Mt. Vernon History for Oct. 23, 1896: Death of Columbus Delano, Mount Vernon native and Yellowstone Park founder

History

Webp columbus delano

Columbus Delano is a Mount Vernon native who founded Yellowstone National Park. | Wikipedia

Mount Vernon was a fledgling new town when Columbus Delano (1809-1896) moved here from Vermont at age eight, in 1817. 

He worked in a woolen mill in Lexington before studying law on his own and gaining admission to the bar in 1831, at age 22. Delano married Elizabeth Leavenworth of Mount Vernon in 1834, at age 25, and won election as Prosecuting Attorney of Knox County that same year, serving from 1834-39. 

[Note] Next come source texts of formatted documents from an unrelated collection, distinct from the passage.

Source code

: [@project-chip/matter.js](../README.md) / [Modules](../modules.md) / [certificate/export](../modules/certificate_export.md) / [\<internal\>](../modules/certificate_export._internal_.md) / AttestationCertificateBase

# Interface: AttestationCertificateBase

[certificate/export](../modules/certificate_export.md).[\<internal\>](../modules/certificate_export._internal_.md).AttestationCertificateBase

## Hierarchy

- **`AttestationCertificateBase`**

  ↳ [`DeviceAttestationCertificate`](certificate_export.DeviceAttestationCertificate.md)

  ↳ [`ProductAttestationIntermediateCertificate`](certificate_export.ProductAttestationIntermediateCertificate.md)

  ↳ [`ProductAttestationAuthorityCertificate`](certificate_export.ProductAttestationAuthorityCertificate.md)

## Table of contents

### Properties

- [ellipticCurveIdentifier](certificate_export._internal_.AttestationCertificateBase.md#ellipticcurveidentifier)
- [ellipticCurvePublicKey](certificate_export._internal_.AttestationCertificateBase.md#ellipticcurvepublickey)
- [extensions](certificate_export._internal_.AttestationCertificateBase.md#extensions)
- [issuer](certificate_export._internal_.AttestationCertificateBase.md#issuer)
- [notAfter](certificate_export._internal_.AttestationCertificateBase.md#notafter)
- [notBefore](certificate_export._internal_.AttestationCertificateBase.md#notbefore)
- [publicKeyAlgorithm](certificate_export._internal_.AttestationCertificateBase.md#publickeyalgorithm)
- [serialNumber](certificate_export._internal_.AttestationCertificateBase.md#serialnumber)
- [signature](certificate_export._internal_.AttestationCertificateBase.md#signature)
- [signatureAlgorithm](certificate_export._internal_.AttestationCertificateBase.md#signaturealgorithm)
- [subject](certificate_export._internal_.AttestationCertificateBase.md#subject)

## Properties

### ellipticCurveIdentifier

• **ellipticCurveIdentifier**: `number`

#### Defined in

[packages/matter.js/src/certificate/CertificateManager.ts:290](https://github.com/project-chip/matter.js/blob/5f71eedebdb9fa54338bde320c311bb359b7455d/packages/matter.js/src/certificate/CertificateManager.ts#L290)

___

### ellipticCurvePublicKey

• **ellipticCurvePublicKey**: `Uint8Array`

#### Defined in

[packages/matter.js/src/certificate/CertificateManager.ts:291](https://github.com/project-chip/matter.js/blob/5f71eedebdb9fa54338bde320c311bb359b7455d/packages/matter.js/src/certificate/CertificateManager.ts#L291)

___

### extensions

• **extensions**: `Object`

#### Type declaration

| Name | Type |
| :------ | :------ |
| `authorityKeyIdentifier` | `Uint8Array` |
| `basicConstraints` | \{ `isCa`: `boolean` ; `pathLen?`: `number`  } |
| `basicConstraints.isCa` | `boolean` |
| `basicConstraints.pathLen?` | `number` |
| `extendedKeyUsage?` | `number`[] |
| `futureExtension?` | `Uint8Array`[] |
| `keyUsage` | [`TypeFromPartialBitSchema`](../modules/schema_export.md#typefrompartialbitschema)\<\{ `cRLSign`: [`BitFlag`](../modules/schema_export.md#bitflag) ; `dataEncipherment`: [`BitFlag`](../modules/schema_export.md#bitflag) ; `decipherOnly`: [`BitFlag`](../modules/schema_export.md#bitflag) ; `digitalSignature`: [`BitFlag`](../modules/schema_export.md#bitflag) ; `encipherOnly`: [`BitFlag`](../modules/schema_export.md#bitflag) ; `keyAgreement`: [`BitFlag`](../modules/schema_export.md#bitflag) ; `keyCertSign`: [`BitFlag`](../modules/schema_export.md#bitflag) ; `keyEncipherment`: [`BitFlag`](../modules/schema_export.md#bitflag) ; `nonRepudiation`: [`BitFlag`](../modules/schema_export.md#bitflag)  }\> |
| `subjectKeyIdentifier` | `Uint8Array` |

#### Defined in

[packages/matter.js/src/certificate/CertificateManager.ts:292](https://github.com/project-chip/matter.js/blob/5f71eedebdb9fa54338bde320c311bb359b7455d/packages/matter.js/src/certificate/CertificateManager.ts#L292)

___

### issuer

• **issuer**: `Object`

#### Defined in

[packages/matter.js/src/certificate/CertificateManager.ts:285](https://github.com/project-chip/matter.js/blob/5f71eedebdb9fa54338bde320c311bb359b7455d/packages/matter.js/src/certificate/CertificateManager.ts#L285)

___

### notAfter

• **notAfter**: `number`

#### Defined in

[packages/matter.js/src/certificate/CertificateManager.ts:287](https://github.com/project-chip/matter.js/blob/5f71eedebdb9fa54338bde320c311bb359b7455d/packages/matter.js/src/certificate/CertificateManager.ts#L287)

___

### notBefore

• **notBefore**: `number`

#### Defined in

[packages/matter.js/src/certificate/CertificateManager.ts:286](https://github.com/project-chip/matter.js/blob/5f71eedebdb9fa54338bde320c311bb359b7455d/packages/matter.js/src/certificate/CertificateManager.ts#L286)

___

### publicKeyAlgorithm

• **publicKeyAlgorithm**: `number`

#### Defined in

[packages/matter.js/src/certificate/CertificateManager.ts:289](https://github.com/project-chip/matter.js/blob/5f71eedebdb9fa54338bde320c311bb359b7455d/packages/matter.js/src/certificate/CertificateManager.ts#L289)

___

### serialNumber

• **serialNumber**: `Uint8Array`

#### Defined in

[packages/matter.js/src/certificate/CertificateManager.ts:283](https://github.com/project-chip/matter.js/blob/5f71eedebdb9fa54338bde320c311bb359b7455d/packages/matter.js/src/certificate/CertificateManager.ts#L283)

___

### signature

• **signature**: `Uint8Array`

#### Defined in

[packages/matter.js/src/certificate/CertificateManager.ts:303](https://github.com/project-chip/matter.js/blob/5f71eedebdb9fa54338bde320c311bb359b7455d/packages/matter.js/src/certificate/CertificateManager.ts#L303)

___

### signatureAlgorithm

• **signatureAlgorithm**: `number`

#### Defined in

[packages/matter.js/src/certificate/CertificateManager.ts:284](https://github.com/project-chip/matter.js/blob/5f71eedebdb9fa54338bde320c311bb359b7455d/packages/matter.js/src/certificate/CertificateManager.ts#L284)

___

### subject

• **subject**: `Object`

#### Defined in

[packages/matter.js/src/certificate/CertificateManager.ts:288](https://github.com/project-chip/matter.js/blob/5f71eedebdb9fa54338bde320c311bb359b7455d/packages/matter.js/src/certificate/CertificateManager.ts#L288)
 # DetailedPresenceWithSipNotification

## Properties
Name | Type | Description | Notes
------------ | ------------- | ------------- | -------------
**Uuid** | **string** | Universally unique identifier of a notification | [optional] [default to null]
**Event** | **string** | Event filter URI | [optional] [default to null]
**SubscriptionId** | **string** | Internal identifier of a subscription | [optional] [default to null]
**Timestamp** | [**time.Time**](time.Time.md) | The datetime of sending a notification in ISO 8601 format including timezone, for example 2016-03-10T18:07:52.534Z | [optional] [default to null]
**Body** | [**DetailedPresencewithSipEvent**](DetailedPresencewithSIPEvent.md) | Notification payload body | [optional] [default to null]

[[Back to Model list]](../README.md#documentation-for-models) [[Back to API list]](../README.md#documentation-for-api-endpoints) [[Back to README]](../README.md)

He served in the U.S. Congress from 1845-47 and 1865-1869, when he became U.S. Commissioner of Revenue under President Ulysses S. Grant, who was his distant cousin. 

Grant then named Delano U.S. Secretary of the Interior, where he supervised the first federally-funded scientific expedition into Yellowstone in 1871. 

In 1874, he requested that the U.S. Congress protect Yellowstone and create a National Parks Service. He left Washington, D.C. in 1875 and returned to Mount Vernon to practice law and raise livestock.